_TASK DESCRIPTION:_ Once the line containing "regardless of the" is found in the entries below, restate it and each following line word for word, stopping after the line containing "one task. Usually".

_GIVEN DATA:_
______

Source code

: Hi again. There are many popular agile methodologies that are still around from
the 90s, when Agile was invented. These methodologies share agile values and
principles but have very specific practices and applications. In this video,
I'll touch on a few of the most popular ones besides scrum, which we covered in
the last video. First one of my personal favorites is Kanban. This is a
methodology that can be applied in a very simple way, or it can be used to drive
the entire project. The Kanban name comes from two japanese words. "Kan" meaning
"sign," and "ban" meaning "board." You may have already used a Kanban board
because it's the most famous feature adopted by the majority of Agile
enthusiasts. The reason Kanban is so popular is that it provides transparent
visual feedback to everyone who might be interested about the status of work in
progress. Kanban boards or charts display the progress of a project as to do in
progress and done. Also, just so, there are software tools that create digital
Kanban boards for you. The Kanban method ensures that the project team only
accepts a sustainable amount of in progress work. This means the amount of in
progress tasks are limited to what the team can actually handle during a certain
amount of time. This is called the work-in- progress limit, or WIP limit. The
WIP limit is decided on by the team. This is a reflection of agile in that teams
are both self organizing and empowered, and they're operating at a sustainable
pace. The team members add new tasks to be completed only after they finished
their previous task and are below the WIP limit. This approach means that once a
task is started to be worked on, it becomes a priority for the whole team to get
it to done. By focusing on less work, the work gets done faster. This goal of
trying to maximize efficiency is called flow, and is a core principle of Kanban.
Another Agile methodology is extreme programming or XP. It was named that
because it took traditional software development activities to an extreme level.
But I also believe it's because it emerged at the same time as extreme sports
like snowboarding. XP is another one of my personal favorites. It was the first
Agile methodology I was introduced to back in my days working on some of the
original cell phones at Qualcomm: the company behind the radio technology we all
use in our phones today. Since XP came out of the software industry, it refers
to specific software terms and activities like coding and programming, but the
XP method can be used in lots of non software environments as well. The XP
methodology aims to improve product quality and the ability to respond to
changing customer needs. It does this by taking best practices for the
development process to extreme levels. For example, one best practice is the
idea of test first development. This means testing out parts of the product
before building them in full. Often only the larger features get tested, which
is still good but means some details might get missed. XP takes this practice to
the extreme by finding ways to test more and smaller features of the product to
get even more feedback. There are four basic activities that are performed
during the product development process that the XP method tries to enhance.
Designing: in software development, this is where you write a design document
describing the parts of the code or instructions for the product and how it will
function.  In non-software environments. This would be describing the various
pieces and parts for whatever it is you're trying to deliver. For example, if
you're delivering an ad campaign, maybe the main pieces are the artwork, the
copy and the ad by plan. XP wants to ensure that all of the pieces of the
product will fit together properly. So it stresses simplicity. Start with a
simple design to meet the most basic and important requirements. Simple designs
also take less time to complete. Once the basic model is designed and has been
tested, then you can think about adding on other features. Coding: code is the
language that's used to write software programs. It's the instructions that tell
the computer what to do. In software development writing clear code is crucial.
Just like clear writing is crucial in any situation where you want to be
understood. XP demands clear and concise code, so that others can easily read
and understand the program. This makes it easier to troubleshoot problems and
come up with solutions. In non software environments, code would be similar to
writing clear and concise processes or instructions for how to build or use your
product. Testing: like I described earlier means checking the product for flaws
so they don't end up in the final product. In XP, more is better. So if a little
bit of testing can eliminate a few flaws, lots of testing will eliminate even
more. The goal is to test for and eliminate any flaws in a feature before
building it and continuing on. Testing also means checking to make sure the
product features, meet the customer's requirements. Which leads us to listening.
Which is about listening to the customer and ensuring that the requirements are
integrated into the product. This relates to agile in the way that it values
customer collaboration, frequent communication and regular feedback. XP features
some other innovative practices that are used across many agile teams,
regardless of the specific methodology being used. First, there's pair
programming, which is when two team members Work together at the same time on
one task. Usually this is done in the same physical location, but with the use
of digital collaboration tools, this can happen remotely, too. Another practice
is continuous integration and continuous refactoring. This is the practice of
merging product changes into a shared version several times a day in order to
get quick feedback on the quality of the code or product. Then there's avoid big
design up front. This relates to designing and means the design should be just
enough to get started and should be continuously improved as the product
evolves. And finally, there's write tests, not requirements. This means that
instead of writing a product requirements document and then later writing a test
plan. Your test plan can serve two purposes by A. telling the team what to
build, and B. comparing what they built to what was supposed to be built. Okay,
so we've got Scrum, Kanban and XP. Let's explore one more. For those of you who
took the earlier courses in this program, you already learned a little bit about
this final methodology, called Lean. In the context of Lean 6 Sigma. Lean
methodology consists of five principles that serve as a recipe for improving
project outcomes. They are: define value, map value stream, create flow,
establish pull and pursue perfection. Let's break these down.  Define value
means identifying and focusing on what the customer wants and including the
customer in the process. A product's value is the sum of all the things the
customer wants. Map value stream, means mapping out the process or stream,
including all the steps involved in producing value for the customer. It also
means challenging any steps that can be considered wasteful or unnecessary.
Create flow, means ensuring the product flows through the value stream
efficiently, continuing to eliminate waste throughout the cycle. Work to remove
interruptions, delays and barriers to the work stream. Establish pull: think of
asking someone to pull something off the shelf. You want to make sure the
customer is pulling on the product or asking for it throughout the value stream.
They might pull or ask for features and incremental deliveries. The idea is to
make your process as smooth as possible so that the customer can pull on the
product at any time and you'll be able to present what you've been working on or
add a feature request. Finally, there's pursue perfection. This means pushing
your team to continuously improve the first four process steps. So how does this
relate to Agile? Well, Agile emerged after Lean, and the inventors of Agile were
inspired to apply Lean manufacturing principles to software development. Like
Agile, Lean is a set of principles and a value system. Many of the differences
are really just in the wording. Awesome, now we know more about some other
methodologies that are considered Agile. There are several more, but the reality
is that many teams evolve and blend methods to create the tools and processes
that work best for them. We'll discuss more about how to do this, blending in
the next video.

______

_TASK SOLUTION:_
regardless of the specific methodology being used. First, there's pair
programming, which is when two team members Work together at the same time on
one task. Usually this is done in the same physical location, but with the use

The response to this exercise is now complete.